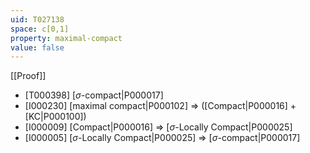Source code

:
 ```yaml
---
uid: T027138
space: c[0,1]
property: maximal-compact
value: false
---
```

[[Proof]]

* [T000398] [$\sigma$-compact|P000017]
* [I000230] [maximal compact|P000102] => ([Compact|P000016] + [KC|P000100])
* [I000009] [Compact|P000016] => [$\sigma$-Locally Compact|P000025]
* [I000005] [$\sigma$-Locally Compact|P000025] => [$\sigma$-compact|P000017]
================
The listing is to be repeated exactly, with its pictures removed.

**Output below**
Source code

:
 ```yaml
---
uid: T027138
space: c[0,1]
property: maximal-compact
value: false
---
```

[[Proof]]

* [T000398] [$\sigma$-compact|P000017]
* [I000230] [maximal compact|P000102] => ([Compact|P000016] + [KC|P000100])
* [I000009] [Compact|P000016] => [$\sigma$-Locally Compact|P000025]
* [I000005] [$\sigma$-Locally Compact|P000025] => [$\sigma$-compact|P000017]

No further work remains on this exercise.